▶ _Task instructions_
The output should match, line for line, the records from the line containing "This investigation has" through the line containing "they would induce.", with every picture left out.

▶ _Supplied records_

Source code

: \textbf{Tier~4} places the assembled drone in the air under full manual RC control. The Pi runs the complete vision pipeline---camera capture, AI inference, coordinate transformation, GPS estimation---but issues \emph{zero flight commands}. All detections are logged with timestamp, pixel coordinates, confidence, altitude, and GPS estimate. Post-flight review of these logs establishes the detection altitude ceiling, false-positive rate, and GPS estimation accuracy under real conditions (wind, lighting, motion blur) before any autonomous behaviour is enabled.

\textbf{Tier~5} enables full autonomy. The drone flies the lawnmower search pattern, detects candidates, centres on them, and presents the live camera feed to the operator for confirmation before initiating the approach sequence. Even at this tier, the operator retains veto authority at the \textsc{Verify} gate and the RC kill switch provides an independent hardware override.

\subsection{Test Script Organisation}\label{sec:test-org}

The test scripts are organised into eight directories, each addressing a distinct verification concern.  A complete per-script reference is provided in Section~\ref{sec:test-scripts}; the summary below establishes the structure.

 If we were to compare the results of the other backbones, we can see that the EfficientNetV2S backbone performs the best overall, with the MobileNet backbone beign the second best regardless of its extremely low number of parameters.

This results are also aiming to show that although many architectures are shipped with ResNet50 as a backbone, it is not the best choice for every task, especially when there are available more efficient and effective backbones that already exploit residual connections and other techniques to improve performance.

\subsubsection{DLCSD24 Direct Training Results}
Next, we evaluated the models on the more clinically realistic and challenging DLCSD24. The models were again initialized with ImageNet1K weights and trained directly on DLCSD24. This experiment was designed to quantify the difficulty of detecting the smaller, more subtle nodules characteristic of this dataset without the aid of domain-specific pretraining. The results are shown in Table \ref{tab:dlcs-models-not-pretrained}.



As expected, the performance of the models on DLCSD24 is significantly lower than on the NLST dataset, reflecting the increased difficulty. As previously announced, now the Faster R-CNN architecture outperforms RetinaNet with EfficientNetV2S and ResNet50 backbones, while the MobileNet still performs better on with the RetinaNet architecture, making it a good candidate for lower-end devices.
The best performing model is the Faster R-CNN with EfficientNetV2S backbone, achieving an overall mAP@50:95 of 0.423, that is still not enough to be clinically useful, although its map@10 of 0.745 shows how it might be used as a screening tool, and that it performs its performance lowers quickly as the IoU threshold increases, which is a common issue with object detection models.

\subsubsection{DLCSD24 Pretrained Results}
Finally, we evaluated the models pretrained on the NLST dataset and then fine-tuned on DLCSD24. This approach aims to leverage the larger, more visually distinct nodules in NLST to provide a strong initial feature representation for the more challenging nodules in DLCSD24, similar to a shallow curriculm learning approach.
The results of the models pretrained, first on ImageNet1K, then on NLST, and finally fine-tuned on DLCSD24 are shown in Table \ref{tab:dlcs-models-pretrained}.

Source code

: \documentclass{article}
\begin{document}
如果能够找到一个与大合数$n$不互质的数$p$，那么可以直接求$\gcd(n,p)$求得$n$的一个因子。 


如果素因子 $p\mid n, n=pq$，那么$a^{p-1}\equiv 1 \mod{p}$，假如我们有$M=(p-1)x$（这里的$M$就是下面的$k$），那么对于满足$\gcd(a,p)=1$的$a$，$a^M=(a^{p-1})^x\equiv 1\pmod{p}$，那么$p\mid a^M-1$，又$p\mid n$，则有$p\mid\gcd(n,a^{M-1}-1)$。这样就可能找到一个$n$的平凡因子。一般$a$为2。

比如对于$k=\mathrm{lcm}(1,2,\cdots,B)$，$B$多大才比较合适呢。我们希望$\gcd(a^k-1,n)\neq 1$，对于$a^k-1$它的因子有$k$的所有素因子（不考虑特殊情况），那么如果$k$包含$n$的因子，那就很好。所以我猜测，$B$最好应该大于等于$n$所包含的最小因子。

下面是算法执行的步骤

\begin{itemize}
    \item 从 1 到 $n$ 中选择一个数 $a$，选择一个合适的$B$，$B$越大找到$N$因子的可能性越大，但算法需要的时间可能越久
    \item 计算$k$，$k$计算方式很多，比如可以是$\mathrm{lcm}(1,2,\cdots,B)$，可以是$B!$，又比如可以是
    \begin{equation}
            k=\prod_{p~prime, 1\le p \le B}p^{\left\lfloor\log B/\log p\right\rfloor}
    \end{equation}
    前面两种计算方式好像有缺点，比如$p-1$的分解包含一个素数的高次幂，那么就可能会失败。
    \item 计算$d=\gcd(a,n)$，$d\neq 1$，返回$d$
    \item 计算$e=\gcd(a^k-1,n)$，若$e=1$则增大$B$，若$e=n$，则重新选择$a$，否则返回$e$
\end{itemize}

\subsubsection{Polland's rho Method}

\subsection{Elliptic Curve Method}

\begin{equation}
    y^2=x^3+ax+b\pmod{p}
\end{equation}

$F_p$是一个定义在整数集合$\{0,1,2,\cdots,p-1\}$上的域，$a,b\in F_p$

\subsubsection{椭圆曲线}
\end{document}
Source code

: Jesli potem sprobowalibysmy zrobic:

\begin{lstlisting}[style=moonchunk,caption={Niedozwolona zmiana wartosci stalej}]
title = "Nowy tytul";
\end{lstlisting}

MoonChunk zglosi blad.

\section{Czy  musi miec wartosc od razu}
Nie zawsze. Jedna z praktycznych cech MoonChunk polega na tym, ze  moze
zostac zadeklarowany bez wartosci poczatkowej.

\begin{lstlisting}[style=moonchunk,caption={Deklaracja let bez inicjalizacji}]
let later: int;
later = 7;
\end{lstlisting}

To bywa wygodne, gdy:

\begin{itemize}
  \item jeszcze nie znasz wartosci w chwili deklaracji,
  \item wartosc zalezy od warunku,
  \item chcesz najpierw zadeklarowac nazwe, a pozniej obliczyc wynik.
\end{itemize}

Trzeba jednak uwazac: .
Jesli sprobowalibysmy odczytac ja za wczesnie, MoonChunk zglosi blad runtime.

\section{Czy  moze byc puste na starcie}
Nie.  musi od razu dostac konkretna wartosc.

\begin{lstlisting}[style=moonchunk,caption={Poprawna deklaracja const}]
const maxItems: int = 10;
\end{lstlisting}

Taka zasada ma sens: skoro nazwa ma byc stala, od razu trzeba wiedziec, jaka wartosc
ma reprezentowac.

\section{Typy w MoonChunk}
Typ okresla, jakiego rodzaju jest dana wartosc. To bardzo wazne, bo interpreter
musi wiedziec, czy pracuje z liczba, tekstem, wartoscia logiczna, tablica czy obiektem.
==
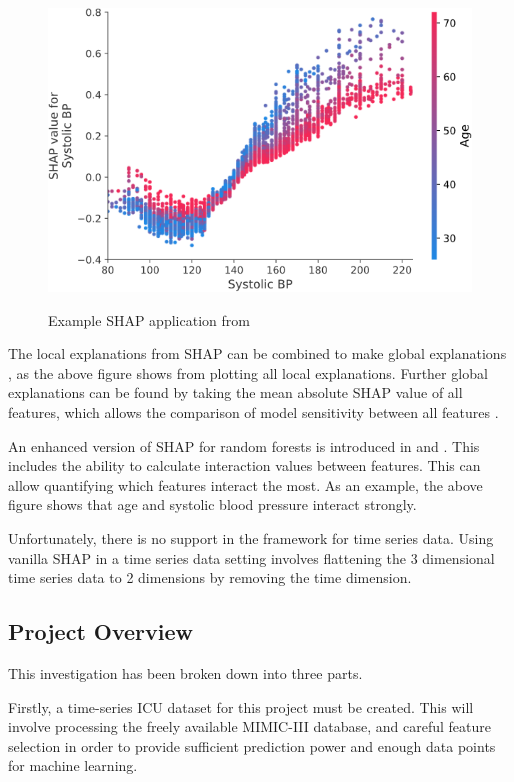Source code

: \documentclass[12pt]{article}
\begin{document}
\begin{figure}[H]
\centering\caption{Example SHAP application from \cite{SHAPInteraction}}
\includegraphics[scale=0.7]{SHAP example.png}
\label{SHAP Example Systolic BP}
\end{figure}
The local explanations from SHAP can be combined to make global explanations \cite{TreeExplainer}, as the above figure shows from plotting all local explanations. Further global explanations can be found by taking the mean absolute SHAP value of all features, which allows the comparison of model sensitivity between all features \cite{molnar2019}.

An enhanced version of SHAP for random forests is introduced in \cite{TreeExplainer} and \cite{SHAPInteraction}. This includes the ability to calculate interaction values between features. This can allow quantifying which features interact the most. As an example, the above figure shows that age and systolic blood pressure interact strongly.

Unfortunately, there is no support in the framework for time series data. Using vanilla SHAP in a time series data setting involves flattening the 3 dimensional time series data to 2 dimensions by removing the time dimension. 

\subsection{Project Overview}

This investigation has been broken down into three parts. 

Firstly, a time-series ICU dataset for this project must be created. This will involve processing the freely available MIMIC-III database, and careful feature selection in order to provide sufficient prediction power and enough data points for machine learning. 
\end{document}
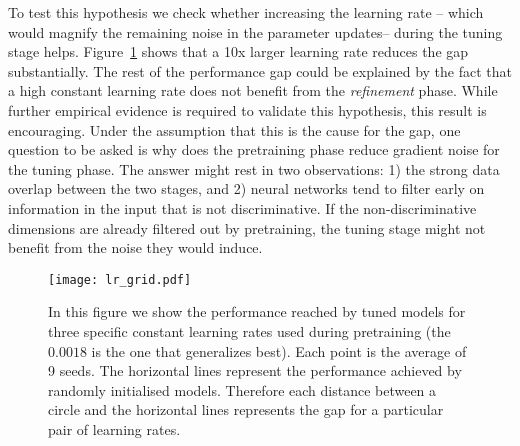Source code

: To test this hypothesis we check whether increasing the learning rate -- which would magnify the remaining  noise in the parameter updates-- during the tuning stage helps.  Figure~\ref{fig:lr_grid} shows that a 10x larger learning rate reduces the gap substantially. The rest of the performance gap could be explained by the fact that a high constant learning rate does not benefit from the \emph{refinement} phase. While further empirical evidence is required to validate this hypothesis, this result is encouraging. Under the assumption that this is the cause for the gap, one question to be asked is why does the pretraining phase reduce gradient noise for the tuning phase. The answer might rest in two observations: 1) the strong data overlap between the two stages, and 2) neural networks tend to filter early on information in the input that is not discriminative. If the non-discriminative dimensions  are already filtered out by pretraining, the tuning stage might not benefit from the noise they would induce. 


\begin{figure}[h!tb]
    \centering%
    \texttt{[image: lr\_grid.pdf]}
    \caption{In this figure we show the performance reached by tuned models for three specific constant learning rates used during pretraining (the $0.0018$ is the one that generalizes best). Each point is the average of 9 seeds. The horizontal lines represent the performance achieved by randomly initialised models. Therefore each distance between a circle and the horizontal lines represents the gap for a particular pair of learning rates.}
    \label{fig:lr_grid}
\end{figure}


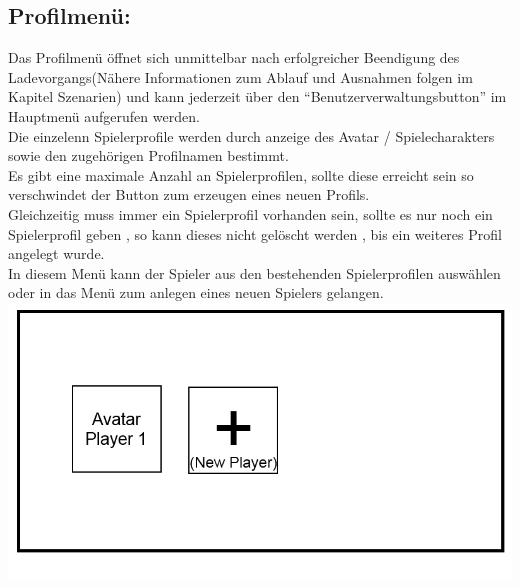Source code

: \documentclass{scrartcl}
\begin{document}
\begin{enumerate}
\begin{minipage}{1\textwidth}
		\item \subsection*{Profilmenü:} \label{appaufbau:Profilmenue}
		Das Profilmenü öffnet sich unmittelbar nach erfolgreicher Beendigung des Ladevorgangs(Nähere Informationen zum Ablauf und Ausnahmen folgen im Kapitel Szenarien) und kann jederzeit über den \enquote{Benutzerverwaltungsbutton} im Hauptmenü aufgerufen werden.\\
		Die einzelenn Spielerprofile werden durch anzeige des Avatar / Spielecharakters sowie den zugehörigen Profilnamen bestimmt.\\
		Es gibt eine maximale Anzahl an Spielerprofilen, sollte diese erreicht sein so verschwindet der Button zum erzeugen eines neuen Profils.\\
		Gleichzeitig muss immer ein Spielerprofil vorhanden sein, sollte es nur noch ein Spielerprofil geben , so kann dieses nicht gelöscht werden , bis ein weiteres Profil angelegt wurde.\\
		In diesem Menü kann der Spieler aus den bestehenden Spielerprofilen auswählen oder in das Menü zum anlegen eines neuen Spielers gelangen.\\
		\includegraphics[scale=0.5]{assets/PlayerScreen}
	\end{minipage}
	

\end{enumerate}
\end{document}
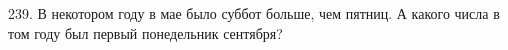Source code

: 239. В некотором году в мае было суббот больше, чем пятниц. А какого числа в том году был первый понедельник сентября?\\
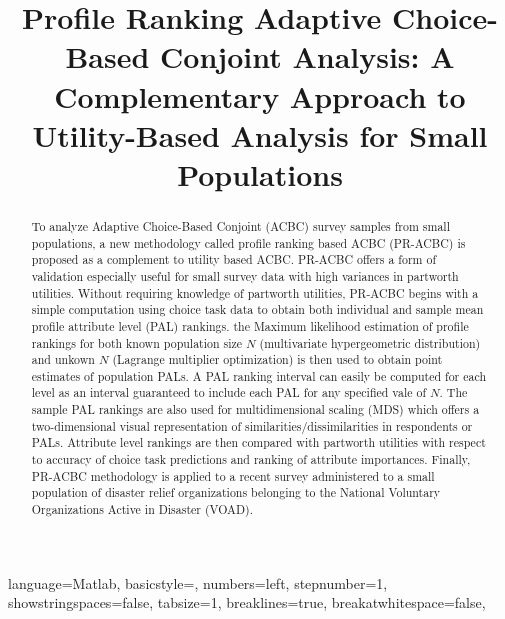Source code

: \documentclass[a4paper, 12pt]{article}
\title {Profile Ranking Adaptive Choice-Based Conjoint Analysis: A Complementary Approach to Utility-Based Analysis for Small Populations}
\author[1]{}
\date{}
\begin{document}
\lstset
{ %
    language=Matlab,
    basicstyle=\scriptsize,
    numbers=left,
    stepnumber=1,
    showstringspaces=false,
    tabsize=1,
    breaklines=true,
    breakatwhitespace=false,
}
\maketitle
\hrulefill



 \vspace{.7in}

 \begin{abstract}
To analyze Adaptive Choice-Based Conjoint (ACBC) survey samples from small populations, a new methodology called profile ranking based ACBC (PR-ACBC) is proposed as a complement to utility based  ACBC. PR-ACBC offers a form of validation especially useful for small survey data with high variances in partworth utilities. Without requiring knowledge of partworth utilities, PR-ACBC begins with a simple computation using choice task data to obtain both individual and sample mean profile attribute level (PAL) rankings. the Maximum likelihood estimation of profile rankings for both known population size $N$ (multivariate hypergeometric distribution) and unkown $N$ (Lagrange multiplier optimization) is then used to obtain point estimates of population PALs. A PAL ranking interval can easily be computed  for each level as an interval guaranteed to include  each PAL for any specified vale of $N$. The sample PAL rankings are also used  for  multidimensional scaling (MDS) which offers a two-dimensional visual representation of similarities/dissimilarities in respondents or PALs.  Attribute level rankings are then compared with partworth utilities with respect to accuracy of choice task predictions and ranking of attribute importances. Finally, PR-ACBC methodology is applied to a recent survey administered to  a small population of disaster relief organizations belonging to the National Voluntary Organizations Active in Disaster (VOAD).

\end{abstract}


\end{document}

▶ _Written answer_
This investigation has been broken down into three parts. 

Firstly, a time-series ICU dataset for this project must be created. This will involve processing the freely available MIMIC-III database, and careful feature selection in order to provide sufficient prediction power and enough data points for machine learning. 
\end{document}
Source code

: To test this hypothesis we check whether increasing the learning rate -- which would magnify the remaining  noise in the parameter updates-- during the tuning stage helps.  Figure~\ref{fig:lr_grid} shows that a 10x larger learning rate reduces the gap substantially. The rest of the performance gap could be explained by the fact that a high constant learning rate does not benefit from the \emph{refinement} phase. While further empirical evidence is required to validate this hypothesis, this result is encouraging. Under the assumption that this is the cause for the gap, one question to be asked is why does the pretraining phase reduce gradient noise for the tuning phase. The answer might rest in two observations: 1) the strong data overlap between the two stages, and 2) neural networks tend to filter early on information in the input that is not discriminative. If the non-discriminative dimensions  are already filtered out by pretraining, the tuning stage might not benefit from the noise they would induce. 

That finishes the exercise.